▶ Instructions for the task
Read through the material below and copy each line in which the word "your" occurs.

▶ The input
"""

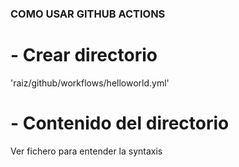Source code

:### COMO USAR GITHUB ACTIONS
# - Crear directorio 
'raiz/github/workflows/helloworld.yml'

# - Contenido del directorio
Ver fichero para entender la syntaxis
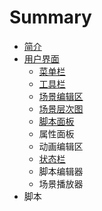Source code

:# Summary

* [简介](README.md)
* [用户界面](ui/UI.md)
    * [菜单栏](ui/MenuBar.md)
    * [工具栏](ui/Toolbar.md)
    * [场景编辑区](ui/Scene.md)
    * [场景层次图](ui/Hierachy.md)
    * [脚本面板](ui/ScriptPanel.md)
    * 属性面板
    * 动画编辑区
    * [状态栏](ui/StatusBar.md)
    * 脚本编辑器
    * 场景播放器
* 脚本
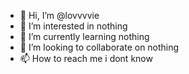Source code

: - 👋 Hi, I’m @lovvvvie
- 👀 I’m interested in nothing
- 🌱 I’m currently learning nothing
- 💞️ I’m looking to collaborate on nothing
- 📫 How to reach me i dont know
  

<!---
lovvvvie/lovvvvie is a ✨ special ✨ repository because its `README.md` (this file) appears on your GitHub profile.
You can click the Preview link to take a look at your changes.
--->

"""

▶ Response below
lovvvvie/lovvvvie is a ✨ special ✨ repository because its `README.md` (this file) appears on your GitHub profile.
You can click the Preview link to take a look at your changes.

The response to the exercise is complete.